Thu Jun 18, 2020 2:33 am

TonyClifton wrote:
EMBSPBR wrote:
TonyClifton wrote:

Bingo! Does the MRJ have any underfloor baggage space? I know the fuselage is not as tall as the ERJ, but even the CRJ-700/900 managed to fit small holds. 900 usually puts excess carryons under the jet, and checked bags in the tail. Granted, bigger bins compared to the CRJ does mean fewer need to get yanked and tagged.
If M100 could throw some bags underneath, you might manage a slightly shorter rear fuselage and lighter jet.


Nope:

Image

At least unlike the CRJ, it won’t be excessively tail heavy, so as long as the volume is there it’s fine. Really would be interesting to see what they can learn from the M90 to pivot into a more clean sheet M100 design. Maybe I’m just an optimist, but I could see them righting any design wrongs and timing it well to capture the purchase market. Make no mistake, there will be demand for hundreds by the end of this decade.
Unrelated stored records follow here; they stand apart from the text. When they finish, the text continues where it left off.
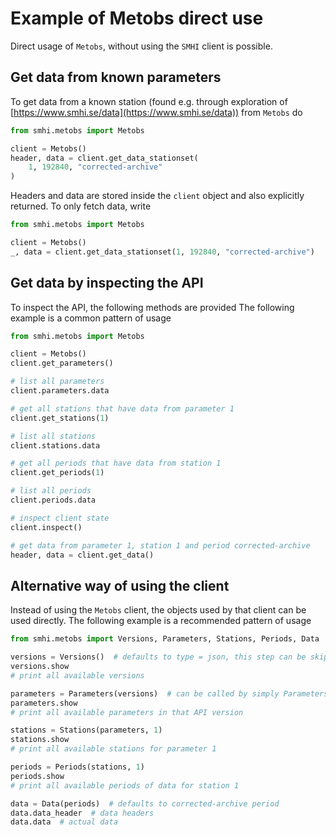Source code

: # Example of Metobs direct use

Direct usage of `Metobs`, without using the `SMHI` client is possible.

## Get data from known parameters

To get data from a known station (found e.g. through exploration of
[https://www.smhi.se/data](https://www.smhi.se/data)) from `Metobs` do

```python
from smhi.metobs import Metobs

client = Metobs()
header, data = client.get_data_stationset(
    1, 192840, "corrected-archive"
)
```

Headers and data are stored inside the `client` object and also
explicitly returned.
To only fetch data, write

```python
from smhi.metobs import Metobs

client = Metobs()
_, data = client.get_data_stationset(1, 192840, "corrected-archive")
```

## Get data by inspecting the API

To inspect the API, the following methods are provided
The following example is a common pattern of usage

```python
from smhi.metobs import Metobs

client = Metobs()
client.get_parameters()

# list all parameters
client.parameters.data

# get all stations that have data from parameter 1
client.get_stations(1)

# list all stations
client.stations.data

# get all periods that have data from station 1
client.get_periods(1)

# list all periods
client.periods.data

# inspect client state
client.inspect()

# get data from parameter 1, station 1 and period corrected-archive
header, data = client.get_data()
```

## Alternative way of using the client

Instead of using the `Metobs` client, the objects used by that client can be
used directly. The following example is a recommended pattern of usage

```python
from smhi.metobs import Versions, Parameters, Stations, Periods, Data

versions = Versions()  # defaults to type = json, this step can be skipped
versions.show
# print all available versions

parameters = Parameters(versions)  # can be called by simply Parameters()
parameters.show
# print all available parameters in that API version

stations = Stations(parameters, 1)
stations.show
# print all available stations for parameter 1

periods = Periods(stations, 1)
periods.show
# print all available periods of data for station 1

data = Data(periods)  # defaults to corrected-archive period
data.data_header  # data headers
data.data  # actual data
```
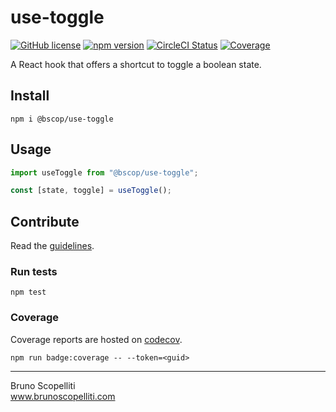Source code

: # use-toggle

[![GitHub license](https://img.shields.io/badge/license-MIT-blue.svg)](https://github.com/brunoscopelliti/use-toggle/blob/main/LICENSE)
[![npm version](https://img.shields.io/npm/v/@bscop/use-toggle.svg?style=flat)](https://www.npmjs.com/package/@bscop/use-toggle)
[![CircleCI Status](https://circleci.com/gh/brunoscopelliti/use-toggle.svg?style=shield&circle-token=:circle-token)](https://circleci.com/gh/brunoscopelliti/use-toggle)
[![Coverage](https://img.shields.io/codecov/c/github/brunoscopelliti/use-toggle)](https://app.codecov.io/gh/brunoscopelliti/use-toggle/)

A React hook that offers a shortcut to toggle a boolean state.

## Install

```
npm i @bscop/use-toggle
```

## Usage

```js
import useToggle from "@bscop/use-toggle";

const [state, toggle] = useToggle();
```

## Contribute

Read the [guidelines](./CONTRIBUTING.md).

### Run tests

```
npm test
```

### Coverage

Coverage reports are hosted on [codecov](https://codecov.io/).

```
npm run badge:coverage -- --token=<guid>
```

---

Bruno Scopelliti\
www.brunoscopelliti.com
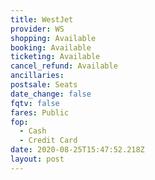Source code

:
 ```yaml
---
title: WestJet
provider: WS
shopping: Available
booking: Available
ticketing: Available
cancel_refund: Available
ancillaries:
postsale: Seats
date_change: false
fqtv: false
fares: Public
fop:
  - Cash
  - Credit Card
date: 2020-08-25T15:47:52.218Z
layout: post
---
```

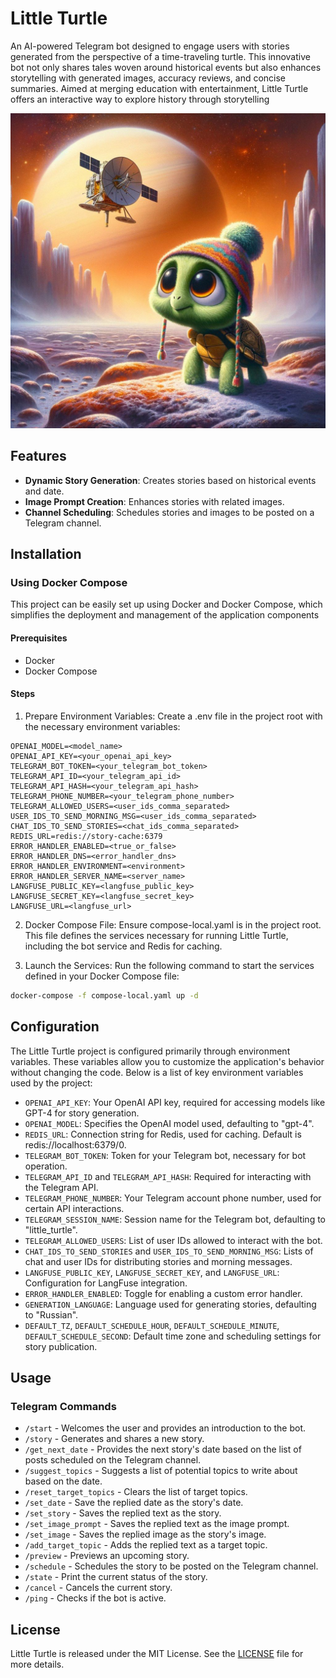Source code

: # Little Turtle
An AI-powered Telegram bot designed to engage users with stories generated from the perspective of a time-traveling turtle. This innovative bot not only shares tales woven around historical events but also enhances storytelling with generated images, accuracy reviews, and concise summaries. Aimed at merging education with entertainment, Little Turtle offers an interactive way to explore history through storytelling

![Little Turtle](assets/little_turtle_logo.jpeg)

## Features
- **Dynamic Story Generation**: Creates stories based on historical events and date.
- **Image Prompt Creation**: Enhances stories with related images.
- **Channel Scheduling**: Schedules stories and images to be posted on a Telegram channel.

## Installation
### Using Docker Compose
This project can be easily set up using Docker and Docker Compose, which simplifies the deployment and management of the application components

#### Prerequisites
- Docker
- Docker Compose

#### Steps
1. Prepare Environment Variables:
Create a .env file in the project root with the necessary environment variables:

```env
OPENAI_MODEL=<model_name>
OPENAI_API_KEY=<your_openai_api_key>
TELEGRAM_BOT_TOKEN=<your_telegram_bot_token>
TELEGRAM_API_ID=<your_telegram_api_id>
TELEGRAM_API_HASH=<your_telegram_api_hash>
TELEGRAM_PHONE_NUMBER=<your_telegram_phone_number>
TELEGRAM_ALLOWED_USERS=<user_ids_comma_separated>
USER_IDS_TO_SEND_MORNING_MSG=<user_ids_comma_separated>
CHAT_IDS_TO_SEND_STORIES=<chat_ids_comma_separated>
REDIS_URL=redis://story-cache:6379
ERROR_HANDLER_ENABLED=<true_or_false>
ERROR_HANDLER_DNS=<error_handler_dns>
ERROR_HANDLER_ENVIRONMENT=<environment>
ERROR_HANDLER_SERVER_NAME=<server_name>
LANGFUSE_PUBLIC_KEY=<langfuse_public_key>
LANGFUSE_SECRET_KEY=<langfuse_secret_key>
LANGFUSE_URL=<langfuse_url>
```

2. Docker Compose File:
Ensure compose-local.yaml is in the project root. This file defines the services necessary for running Little Turtle, including the bot service and Redis for caching.


3. Launch the Services:
Run the following command to start the services defined in your Docker Compose file:

```bash
docker-compose -f compose-local.yaml up -d
```

## Configuration
The Little Turtle project is configured primarily through environment variables. These variables allow you to customize the application's behavior without changing the code. Below is a list of key environment variables used by the project:

- `OPENAI_API_KEY`: Your OpenAI API key, required for accessing models like GPT-4 for story generation.
- `OPENAI_MODEL`: Specifies the OpenAI model used, defaulting to "gpt-4".
- `REDIS_URL`: Connection string for Redis, used for caching. Default is redis://localhost:6379/0.
- `TELEGRAM_BOT_TOKEN`: Token for your Telegram bot, necessary for bot operation.
- `TELEGRAM_API_ID` and `TELEGRAM_API_HASH`: Required for interacting with the Telegram API.
- `TELEGRAM_PHONE_NUMBER`: Your Telegram account phone number, used for certain API interactions.
- `TELEGRAM_SESSION_NAME`: Session name for the Telegram bot, defaulting to "little_turtle".
- `TELEGRAM_ALLOWED_USERS`: List of user IDs allowed to interact with the bot.
- `CHAT_IDS_TO_SEND_STORIES` and `USER_IDS_TO_SEND_MORNING_MSG`: Lists of chat and user IDs for distributing stories and morning messages.
- `LANGFUSE_PUBLIC_KEY`, `LANGFUSE_SECRET_KEY`, and `LANGFUSE_URL`: Configuration for LangFuse integration.
- `ERROR_HANDLER_ENABLED`: Toggle for enabling a custom error handler.
- `GENERATION_LANGUAGE`: Language used for generating stories, defaulting to "Russian".
- `DEFAULT_TZ`, `DEFAULT_SCHEDULE_HOUR`, `DEFAULT_SCHEDULE_MINUTE`, `DEFAULT_SCHEDULE_SECOND`: Default time zone and scheduling settings for story publication.

## Usage

### Telegram Commands
- `/start` - Welcomes the user and provides an introduction to the bot.
- `/story` - Generates and shares a new story.
- `/get_next_date` - Provides the next story's date based on the list of posts scheduled on the Telegram channel.
- `/suggest_topics` - Suggests a list of potential topics to write about based on the date.
- `/reset_target_topics` - Clears the list of target topics.
- `/set_date` - Save the replied date as the story's date.
- `/set_story` - Saves the replied text as the story.
- `/set_image_prompt` - Saves the replied text as the image prompt.
- `/set_image` - Saves the replied image as the story's image.
- `/add_target_topic` - Adds the replied text as a target topic.
- `/preview` - Previews an upcoming story.
- `/schedule` - Schedules the story to be posted on the Telegram channel.
- `/state` - Print the current status of the story.
- `/cancel` - Cancels the current story.
- `/ping` - Checks if the bot is active.

## License

Little Turtle is released under the MIT License. See the [LICENSE](LICENSE) file for more details.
You’d think some here in this forum would be happy that they’re actually correcting design issues the airplane had BEFORE entering service - especially those that potentially would have an impact on safety and operational reliability.

But some instead choose to derail the discussion repeatedly with their bashing on the company - some even claiming “technical incompetence” (given the company has a decent portfolio of airplanes over several decades, even if it’s not many in the civil arena...).

Personally I believe the airplane will sell okay once it’s sorted - it’s not the first all new design to have had delays and gone on to sell in decent numbers, won’t be the last.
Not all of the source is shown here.